Figure majeure des lettres africaines, l’auteur Alain Mabanckou poursuit son panthéon des voix de la rumba avec une quatrième escale consacrée à Aurlus Mabélé, « l’Oublié ».
Né pieds nus à Poto-Poto, à Brazzaville en République du Congo. Mort seul, dans un lit médicalisé en banlieue parisienne. Entre ces deux extrêmes : des millions d’albums vendus, des foules en transe, des pistes de danse embrasées de l’Afrique aux Antilles, jusqu’en Europe. Aurlus Mabélé aura fait vibrer des générations entières.

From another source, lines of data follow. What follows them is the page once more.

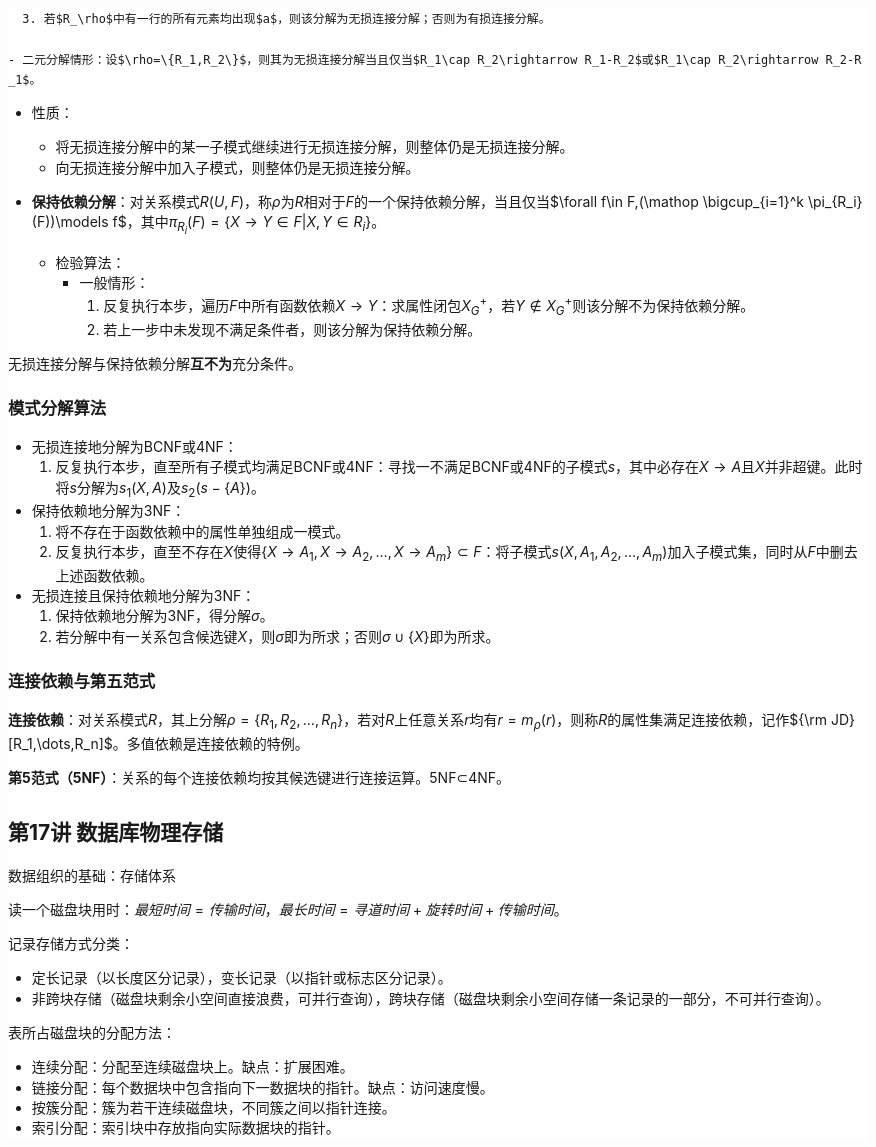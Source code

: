       3. 若$R_\rho$中有一行的所有元素均出现$a$，则该分解为无损连接分解；否则为有损连接分解。

    - 二元分解情形：设$\rho=\{R_1,R_2\}$，则其为无损连接分解当且仅当$R_1\cap R_2\rightarrow R_1-R_2$或$R_1\cap R_2\rightarrow R_2-R_1$。

  - 性质：

    - 将无损连接分解中的某一子模式继续进行无损连接分解，则整体仍是无损连接分解。
    - 向无损连接分解中加入子模式，则整体仍是无损连接分解。

- **保持依赖分解**：对关系模式$R(U,F)$，称$\rho$为$R$相对于$F$的一个保持依赖分解，当且仅当$\forall f\in F,(\mathop \bigcup_{i=1}^k \pi_{R_i}(F))\models f$，其中$\pi_{R_i}(F)=\{X\rightarrow Y\in F|X,Y\in R_i\}$。

  - 检验算法：
    - 一般情形：
      1. 反复执行本步，遍历$F$中所有函数依赖$X\rightarrow Y$：求属性闭包$X^+_G$，若$Y \notin X^+_G$则该分解不为保持依赖分解。
      2. 若上一步中未发现不满足条件者，则该分解为保持依赖分解。

无损连接分解与保持依赖分解**互不为**充分条件。

### 模式分解算法

- 无损连接地分解为BCNF或4NF：
  1. 反复执行本步，直至所有子模式均满足BCNF或4NF：寻找一不满足BCNF或4NF的子模式$s$，其中必存在$X\rightarrow A$且$X$并非超键。此时将$s$分解为$s_1(X,A)$及$s_2(s-\{A\})$。
- 保持依赖地分解为3NF：
  1. 将不存在于函数依赖中的属性单独组成一模式。
  2. 反复执行本步，直至不存在$X$使得$\{X\rightarrow A_1,X\rightarrow A_2,\dots,X\rightarrow A_m\}\subset F$：将子模式$s(X,A_1,A_2,\dots,A_m)$加入子模式集，同时从$F$中删去上述函数依赖。
- 无损连接且保持依赖地分解为3NF：
  1. 保持依赖地分解为3NF，得分解$\sigma$。
  2. 若分解中有一关系包含候选键$X$，则$\sigma$即为所求；否则$\sigma\cup\{X\}$即为所求。

### 连接依赖与第五范式

**连接依赖**：对关系模式$R$，其上分解$\rho=\{R_1,R_2,\dots,R_n\}$，若对$R$上任意关系$r$均有$r=m_\rho(r)$，则称$R$的属性集满足连接依赖，记作${\rm JD}[R_1,\dots,R_n]$。多值依赖是连接依赖的特例。

**第5范式（5NF）**：关系的每个连接依赖均按其候选键进行连接运算。5NF$\subset$4NF。

## 第17讲 数据库物理存储

数据组织的基础：存储体系

读一个磁盘块用时：$最短时间=传输时间$，$最长时间=寻道时间+旋转时间+传输时间$。

记录存储方式分类：

- 定长记录（以长度区分记录），变长记录（以指针或标志区分记录）。
- 非跨块存储（磁盘块剩余小空间直接浪费，可并行查询），跨块存储（磁盘块剩余小空间存储一条记录的一部分，不可并行查询）。

表所占磁盘块的分配方法：

- 连续分配：分配至连续磁盘块上。缺点：扩展困难。
- 链接分配：每个数据块中包含指向下一数据块的指针。缺点：访问速度慢。
- 按簇分配：簇为若干连续磁盘块，不同簇之间以指针连接。
- 索引分配：索引块中存放指向实际数据块的指针。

Et pourtant, au crépuscule, le silence. Lorsqu’il agonisait, personne, ou presque. Ni son pays, ni les institutions. L’annonce de sa disparition viendra de sa fille, la voix brisée : « Mon papa est mort ce matin. Je suis inconsolable et effondrée. »
Reste alors une question, lancinante : que faisons-nous de nos légendes une fois les projecteurs éteints ? Le destin d’Aurlus Mabélé résonne comme une interpellation. Car si les rois de la rumba font danser les peuples, ils méritent aussi, au soir de leur vie, mémoire, dignité et reconnaissance.